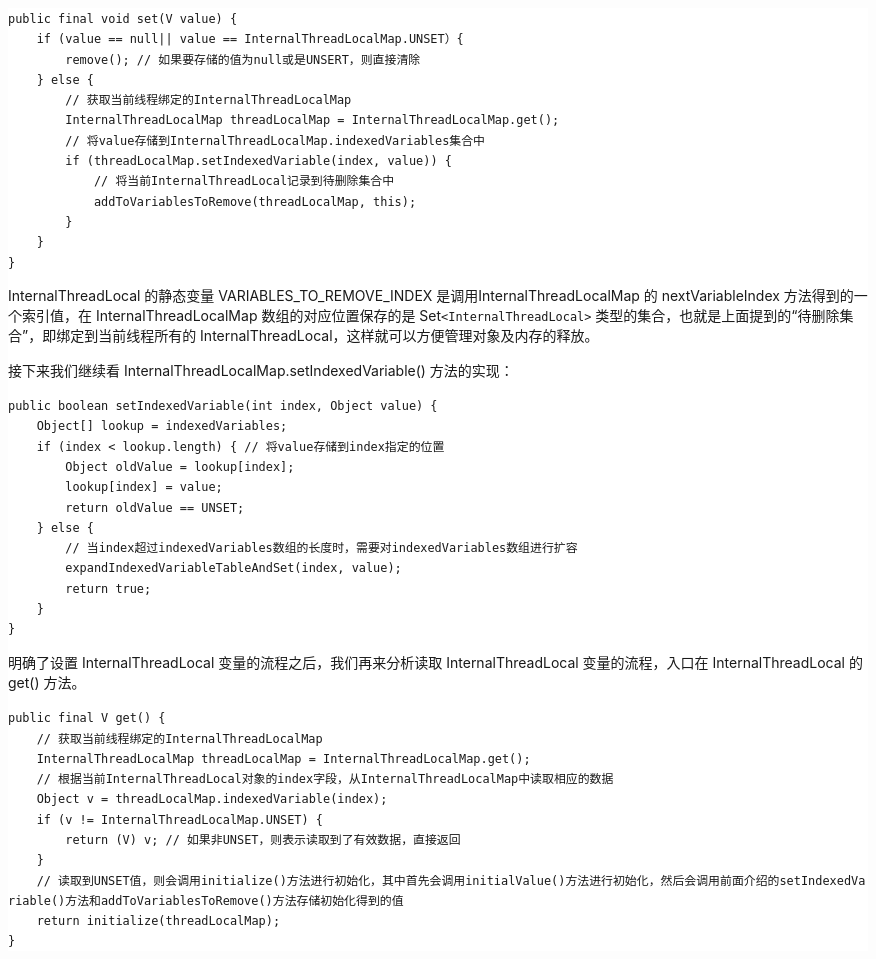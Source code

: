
 ```plaintext
public final void set(V value) {
    if (value == null|| value == InternalThreadLocalMap.UNSET）{
        remove(); // 如果要存储的值为null或是UNSERT，则直接清除
    } else {
        // 获取当前线程绑定的InternalThreadLocalMap
        InternalThreadLocalMap threadLocalMap = InternalThreadLocalMap.get();
        // 将value存储到InternalThreadLocalMap.indexedVariables集合中
        if (threadLocalMap.setIndexedVariable(index, value)) {
            // 将当前InternalThreadLocal记录到待删除集合中
            addToVariablesToRemove(threadLocalMap, this);
        }
    }
}
```

InternalThreadLocal 的静态变量 VARIABLES_TO_REMOVE_INDEX 是调用InternalThreadLocalMap 的 nextVariableIndex 方法得到的一个索引值，在 InternalThreadLocalMap 数组的对应位置保存的是 Set`<InternalThreadLocal>` 类型的集合，也就是上面提到的“待删除集合”，即绑定到当前线程所有的 InternalThreadLocal，这样就可以方便管理对象及内存的释放。

接下来我们继续看 InternalThreadLocalMap.setIndexedVariable() 方法的实现：

```plaintext
public boolean setIndexedVariable(int index, Object value) {
    Object[] lookup = indexedVariables;
    if (index < lookup.length) { // 将value存储到index指定的位置
        Object oldValue = lookup[index];
        lookup[index] = value;
        return oldValue == UNSET; 
    } else {
        // 当index超过indexedVariables数组的长度时，需要对indexedVariables数组进行扩容
        expandIndexedVariableTableAndSet(index, value);
        return true;
    }
}
```

明确了设置 InternalThreadLocal 变量的流程之后，我们再来分析读取 InternalThreadLocal 变量的流程，入口在 InternalThreadLocal 的 get() 方法。

```plaintext
public final V get() {
    // 获取当前线程绑定的InternalThreadLocalMap
    InternalThreadLocalMap threadLocalMap = InternalThreadLocalMap.get();
    // 根据当前InternalThreadLocal对象的index字段，从InternalThreadLocalMap中读取相应的数据
    Object v = threadLocalMap.indexedVariable(index);
    if (v != InternalThreadLocalMap.UNSET) {
        return (V) v; // 如果非UNSET，则表示读取到了有效数据，直接返回
    }
    // 读取到UNSET值，则会调用initialize()方法进行初始化，其中首先会调用initialValue()方法进行初始化，然后会调用前面介绍的setIndexedVariable()方法和addToVariablesToRemove()方法存储初始化得到的值
    return initialize(threadLocalMap);
}
```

* **Task statement**: Pull every line holding "return" out of the records.

* **Exercise answer**:
        return oldValue == UNSET; 
        return true;
        return (V) v; // 如果非UNSET，则表示读取到了有效数据，直接返回
    return initialize(threadLocalMap);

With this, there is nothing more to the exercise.